Handbook + Workshop initiative — architecture, conceptual frame, tools

Initiative

Public handbook + blog + workshop in the spirit of goodresearch.dev (Patrick Mineault), xcorr.net (also Mineault), and cartesian.app (Elias Yilma — interactive DSA handbook). Two audiences: Arash himself (living workflow doc) and other researchers.

Anchor deliverable: 4-day practical workshop in September 2026, department-facing.

  • Days 1–3: lecture + hands-on, 6 h/day
  • Day 4: participant presentations (~20 min each)
  • Scope: BIDS + DataLad + Snakemake (open-science foundation) + projio (agentic toolchain) + worklog (orchestration)
  • Working title: The Agentic Research Workflow — final TBD.

Architecture decision (2026-05-07)

Two distinct workspaces, not one:

Surface Location Lifecycle
Handbook + blog projio/docs/handbook/ and projio/docs/blog/ (this workspace) Living, evergreen, projio's existing docs site
Workshop course materials /storage2/arash/teaching/agentic-workshop/2026-09/ (NEW workspace, not yet provisioned) Time-bounded; iterations as sibling dirs (2027-XX/, etc.)

Why the split: - Handbook = textbook (curated, polished, evergreen). Workshop = course (scaffolded for first exposure, time-stamped, has datasets/exercises/participant artifacts). - Mixing pollutes handbook with workshop ephemera (rosters, dry-run notes, post-mortems). - Workshop iteration N+1 should be a sibling dir, not branch history.

Cross-reference, don't co-locate. Workshop materials link into handbook chapters; original workshop content (exercise specs, datasets, learning outcomes, day-4 rubric) lives only in teaching/agentic-workshop/.

The Rust Book pattern (separate book repo, branded under language site) was discussed but rejected for now: Arash is sole author of both projio and the handbook → no community/cadence reason to fork repos. Revisit only if projio becomes a public/open-source tool that other researchers adopt.

Sirocampus is NOT involved. It's the lab-shared repo, not a generic publish surface.
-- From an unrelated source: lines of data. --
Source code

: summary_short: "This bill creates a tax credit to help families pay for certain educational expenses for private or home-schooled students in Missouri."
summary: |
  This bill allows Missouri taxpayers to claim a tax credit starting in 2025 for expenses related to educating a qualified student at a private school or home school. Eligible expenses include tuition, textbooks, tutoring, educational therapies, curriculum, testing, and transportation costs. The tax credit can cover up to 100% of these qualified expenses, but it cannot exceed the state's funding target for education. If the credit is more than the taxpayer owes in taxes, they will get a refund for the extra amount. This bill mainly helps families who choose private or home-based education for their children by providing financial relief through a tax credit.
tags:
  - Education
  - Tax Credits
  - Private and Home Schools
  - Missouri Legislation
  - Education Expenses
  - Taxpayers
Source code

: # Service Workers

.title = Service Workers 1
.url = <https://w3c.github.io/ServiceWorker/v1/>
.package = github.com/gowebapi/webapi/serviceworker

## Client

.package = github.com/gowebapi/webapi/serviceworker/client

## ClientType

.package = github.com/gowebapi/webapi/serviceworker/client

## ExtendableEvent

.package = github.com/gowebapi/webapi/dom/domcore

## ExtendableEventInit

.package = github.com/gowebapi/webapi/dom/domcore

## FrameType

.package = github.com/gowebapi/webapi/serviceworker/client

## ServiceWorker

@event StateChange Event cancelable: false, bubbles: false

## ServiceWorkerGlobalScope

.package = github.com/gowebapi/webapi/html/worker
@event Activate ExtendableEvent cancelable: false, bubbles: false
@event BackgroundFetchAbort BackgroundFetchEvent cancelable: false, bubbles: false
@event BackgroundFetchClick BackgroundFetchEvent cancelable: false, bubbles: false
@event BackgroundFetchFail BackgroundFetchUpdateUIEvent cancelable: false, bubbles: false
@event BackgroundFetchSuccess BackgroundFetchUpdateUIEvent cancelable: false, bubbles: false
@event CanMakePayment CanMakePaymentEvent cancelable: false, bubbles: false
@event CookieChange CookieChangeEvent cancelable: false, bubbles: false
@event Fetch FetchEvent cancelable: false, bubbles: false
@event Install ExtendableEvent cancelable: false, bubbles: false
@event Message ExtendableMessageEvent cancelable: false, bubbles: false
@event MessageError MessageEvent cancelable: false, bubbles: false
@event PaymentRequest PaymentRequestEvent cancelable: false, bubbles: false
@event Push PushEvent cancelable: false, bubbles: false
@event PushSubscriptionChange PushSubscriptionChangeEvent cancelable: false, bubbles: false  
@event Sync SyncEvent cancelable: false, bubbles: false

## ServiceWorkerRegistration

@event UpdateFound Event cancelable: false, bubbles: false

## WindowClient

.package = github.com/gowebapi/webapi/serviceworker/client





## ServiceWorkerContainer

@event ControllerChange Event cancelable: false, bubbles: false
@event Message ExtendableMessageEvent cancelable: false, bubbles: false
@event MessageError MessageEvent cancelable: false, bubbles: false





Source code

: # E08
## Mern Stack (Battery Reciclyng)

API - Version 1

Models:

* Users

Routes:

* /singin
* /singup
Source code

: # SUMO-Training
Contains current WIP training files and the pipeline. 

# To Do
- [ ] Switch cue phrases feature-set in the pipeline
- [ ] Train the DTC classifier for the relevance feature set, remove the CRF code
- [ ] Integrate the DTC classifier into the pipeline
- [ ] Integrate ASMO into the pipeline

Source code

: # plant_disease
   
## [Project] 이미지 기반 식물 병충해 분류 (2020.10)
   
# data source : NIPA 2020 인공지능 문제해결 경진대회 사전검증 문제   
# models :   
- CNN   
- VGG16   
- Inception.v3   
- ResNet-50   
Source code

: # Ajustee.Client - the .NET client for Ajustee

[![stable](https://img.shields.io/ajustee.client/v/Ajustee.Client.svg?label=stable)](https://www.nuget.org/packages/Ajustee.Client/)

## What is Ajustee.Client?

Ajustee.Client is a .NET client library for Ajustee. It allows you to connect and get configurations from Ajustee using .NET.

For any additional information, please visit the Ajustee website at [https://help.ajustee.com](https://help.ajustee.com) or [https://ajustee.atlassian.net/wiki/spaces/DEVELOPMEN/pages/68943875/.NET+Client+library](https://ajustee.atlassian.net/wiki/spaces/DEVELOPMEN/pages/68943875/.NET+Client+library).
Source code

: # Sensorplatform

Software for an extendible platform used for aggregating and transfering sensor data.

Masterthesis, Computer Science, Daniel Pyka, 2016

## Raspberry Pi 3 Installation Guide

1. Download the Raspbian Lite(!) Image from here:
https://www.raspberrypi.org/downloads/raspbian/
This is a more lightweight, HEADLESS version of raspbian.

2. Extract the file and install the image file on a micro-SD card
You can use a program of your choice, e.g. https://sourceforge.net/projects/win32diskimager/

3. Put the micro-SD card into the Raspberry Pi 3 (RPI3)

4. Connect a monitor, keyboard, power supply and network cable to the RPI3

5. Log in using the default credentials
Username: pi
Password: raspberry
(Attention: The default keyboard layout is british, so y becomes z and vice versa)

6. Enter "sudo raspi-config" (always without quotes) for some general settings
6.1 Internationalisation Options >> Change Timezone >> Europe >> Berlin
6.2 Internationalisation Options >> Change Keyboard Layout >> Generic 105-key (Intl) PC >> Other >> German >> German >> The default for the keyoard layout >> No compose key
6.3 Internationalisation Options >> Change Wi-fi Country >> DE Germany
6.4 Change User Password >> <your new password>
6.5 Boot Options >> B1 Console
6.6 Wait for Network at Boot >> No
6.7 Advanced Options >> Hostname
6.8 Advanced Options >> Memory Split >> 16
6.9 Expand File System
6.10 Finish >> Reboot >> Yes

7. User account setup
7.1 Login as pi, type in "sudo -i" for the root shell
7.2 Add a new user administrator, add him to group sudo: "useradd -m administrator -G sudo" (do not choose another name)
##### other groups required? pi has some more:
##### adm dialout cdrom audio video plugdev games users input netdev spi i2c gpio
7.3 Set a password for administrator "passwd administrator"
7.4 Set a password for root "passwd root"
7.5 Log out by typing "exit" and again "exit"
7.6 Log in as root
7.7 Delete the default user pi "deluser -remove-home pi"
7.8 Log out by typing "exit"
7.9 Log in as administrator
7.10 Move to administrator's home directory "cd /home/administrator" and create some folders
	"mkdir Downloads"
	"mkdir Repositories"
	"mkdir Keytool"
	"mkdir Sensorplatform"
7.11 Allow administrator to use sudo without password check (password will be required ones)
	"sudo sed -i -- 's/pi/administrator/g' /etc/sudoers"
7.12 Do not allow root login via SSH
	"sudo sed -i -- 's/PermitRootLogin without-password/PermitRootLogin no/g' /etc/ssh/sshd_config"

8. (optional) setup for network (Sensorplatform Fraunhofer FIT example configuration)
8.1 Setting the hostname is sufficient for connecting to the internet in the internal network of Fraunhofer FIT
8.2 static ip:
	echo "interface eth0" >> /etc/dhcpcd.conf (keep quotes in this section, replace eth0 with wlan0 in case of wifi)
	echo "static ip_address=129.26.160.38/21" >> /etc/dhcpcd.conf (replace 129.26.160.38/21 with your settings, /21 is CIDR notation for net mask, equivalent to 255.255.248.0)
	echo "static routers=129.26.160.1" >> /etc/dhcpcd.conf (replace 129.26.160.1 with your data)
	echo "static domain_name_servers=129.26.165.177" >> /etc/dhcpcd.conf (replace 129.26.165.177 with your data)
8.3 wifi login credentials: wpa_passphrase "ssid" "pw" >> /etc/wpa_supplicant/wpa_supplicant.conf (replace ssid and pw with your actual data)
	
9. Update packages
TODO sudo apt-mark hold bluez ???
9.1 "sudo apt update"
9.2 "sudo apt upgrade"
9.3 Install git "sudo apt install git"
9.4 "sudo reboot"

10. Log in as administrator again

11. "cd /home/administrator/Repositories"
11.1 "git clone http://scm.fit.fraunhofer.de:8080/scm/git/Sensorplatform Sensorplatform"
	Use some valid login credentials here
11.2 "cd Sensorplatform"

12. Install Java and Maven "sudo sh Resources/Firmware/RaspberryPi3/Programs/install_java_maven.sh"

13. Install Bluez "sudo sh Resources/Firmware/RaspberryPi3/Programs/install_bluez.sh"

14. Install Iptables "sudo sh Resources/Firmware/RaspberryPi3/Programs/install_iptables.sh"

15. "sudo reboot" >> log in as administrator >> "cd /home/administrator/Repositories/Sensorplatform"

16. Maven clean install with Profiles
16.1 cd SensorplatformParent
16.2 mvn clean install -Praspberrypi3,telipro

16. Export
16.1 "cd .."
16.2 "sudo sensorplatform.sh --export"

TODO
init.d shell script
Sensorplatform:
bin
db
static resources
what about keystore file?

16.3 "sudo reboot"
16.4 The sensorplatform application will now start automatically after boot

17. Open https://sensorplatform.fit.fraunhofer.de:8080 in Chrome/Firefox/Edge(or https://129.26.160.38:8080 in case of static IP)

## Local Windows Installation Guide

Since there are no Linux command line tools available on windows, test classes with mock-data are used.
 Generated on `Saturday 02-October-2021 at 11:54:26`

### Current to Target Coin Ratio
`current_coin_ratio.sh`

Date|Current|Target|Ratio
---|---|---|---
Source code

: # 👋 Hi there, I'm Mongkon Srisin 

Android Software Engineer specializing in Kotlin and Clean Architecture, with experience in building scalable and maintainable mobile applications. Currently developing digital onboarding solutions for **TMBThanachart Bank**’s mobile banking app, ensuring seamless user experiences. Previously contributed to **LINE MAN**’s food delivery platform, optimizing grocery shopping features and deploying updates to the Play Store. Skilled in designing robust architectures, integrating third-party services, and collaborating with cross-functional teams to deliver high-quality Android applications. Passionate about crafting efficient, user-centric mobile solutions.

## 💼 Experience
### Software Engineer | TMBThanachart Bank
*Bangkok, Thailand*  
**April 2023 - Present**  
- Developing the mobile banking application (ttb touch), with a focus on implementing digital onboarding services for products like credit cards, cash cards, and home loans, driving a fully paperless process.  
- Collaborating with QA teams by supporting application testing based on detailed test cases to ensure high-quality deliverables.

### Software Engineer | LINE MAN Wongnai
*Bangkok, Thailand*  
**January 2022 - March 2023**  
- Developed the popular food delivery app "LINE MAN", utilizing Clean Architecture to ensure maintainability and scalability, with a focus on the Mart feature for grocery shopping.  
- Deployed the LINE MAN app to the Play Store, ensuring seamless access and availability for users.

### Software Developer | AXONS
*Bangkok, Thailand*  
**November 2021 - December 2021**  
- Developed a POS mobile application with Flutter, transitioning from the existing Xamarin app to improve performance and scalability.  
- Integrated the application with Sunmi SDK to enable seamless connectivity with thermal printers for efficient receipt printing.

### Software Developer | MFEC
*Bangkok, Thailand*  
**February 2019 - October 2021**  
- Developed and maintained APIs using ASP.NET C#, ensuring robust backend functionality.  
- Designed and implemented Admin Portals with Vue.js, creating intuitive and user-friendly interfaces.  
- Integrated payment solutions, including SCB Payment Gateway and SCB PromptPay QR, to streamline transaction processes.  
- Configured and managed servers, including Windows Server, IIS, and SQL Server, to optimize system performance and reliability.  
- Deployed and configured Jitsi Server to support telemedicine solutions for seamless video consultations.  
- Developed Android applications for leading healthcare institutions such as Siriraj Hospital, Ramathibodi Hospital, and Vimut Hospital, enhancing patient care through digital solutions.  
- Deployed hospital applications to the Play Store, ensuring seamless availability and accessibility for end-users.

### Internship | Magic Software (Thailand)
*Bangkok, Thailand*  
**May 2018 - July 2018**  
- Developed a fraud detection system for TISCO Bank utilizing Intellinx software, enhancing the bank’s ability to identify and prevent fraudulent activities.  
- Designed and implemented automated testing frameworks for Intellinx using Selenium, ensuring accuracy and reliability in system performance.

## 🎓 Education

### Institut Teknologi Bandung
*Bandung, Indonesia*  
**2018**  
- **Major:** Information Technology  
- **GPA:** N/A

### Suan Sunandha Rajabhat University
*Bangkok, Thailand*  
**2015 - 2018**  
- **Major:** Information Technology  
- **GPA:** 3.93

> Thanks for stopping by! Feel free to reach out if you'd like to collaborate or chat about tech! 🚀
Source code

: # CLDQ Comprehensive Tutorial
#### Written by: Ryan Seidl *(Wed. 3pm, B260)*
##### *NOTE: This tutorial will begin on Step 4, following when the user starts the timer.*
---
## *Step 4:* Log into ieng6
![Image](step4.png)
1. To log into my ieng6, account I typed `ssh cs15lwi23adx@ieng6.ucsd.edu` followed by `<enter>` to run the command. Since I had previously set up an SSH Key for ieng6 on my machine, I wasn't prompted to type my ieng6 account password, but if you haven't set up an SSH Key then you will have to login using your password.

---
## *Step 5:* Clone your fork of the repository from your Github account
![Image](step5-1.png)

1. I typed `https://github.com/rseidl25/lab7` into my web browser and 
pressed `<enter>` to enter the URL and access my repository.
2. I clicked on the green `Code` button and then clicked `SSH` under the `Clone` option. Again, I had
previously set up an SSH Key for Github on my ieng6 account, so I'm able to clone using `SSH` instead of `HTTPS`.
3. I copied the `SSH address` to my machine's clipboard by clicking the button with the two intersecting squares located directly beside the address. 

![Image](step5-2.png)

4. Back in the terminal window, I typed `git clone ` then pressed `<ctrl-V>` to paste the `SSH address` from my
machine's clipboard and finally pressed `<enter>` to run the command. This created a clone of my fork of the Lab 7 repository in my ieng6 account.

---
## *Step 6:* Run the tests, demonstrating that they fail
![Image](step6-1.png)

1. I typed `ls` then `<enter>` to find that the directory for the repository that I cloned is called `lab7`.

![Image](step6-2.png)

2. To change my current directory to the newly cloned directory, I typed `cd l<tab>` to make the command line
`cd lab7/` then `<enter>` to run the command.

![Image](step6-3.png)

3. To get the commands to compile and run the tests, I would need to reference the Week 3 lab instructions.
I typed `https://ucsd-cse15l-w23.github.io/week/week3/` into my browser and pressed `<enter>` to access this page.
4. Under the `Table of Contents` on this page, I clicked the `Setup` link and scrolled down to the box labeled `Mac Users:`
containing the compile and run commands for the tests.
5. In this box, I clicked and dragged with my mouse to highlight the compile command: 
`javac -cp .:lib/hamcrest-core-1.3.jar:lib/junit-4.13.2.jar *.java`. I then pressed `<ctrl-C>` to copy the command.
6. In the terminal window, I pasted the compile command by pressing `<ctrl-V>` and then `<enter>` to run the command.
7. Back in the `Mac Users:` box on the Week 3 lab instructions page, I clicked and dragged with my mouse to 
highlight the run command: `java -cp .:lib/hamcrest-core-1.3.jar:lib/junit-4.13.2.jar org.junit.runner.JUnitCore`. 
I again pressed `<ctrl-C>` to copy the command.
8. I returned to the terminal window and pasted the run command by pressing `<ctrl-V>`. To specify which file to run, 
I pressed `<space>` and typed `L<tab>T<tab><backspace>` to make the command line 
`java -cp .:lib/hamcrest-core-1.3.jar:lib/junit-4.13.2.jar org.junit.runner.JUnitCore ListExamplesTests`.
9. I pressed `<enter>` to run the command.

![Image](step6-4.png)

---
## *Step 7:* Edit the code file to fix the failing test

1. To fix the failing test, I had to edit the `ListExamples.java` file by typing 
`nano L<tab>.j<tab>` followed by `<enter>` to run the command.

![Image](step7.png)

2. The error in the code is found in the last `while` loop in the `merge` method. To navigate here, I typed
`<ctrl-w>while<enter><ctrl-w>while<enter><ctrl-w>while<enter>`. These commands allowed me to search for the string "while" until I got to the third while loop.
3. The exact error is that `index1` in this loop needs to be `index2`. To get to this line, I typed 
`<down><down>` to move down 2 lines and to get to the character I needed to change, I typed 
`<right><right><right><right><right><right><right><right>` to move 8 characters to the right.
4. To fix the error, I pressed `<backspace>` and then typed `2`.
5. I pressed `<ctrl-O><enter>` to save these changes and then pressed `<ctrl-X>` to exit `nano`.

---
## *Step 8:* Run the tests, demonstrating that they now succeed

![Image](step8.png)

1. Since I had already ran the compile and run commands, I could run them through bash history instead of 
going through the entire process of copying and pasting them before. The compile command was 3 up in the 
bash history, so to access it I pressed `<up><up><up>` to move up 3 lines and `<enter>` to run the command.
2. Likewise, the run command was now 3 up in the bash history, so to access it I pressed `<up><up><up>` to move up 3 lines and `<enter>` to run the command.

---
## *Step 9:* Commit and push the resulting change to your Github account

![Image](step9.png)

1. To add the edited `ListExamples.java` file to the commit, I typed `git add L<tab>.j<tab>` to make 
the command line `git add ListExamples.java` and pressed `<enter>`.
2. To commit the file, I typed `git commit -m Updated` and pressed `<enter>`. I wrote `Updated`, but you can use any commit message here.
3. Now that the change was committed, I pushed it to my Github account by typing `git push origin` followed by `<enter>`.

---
Workshop directory layout (planned, not yet created)

teaching/agentic-workshop/
├── README.md                       # iteration scheme
├── 2026-09/
│   ├── _quarto.yml                 # multi-output: website + book + revealjs slides
│   ├── announcement.md             # see existing draft (in conversation)
│   ├── syllabus.qmd
│   ├── pre-workshop-setup.qmd
│   ├── day-1-foundations/          # BIDS + DataLad + Snakemake
│   │   ├── lecture.qmd             # → revealjs
│   │   ├── handout.qmd             # → website + book chapter
│   │   └── exercises/              # marimo notebooks
│   ├── day-2-agentic/              # Claude Code, MCP, projio
│   ├── day-3-orchestration/        # projio ecosystem + worklog
│   ├── day-4-presentations/        # rubric + participant template
│   ├── participants/               # roster, submissions
│   └── post-mortem.qmd
└── shared/                         # cross-iteration: scaffolds, datasets, slide templates

Tooling decisions

Quarto project (not Quarto book) for the workshop workspace. Single source → website + book + slides + executable notebooks. Don't force the book metaphor on heterogeneous content; render book as one output among several.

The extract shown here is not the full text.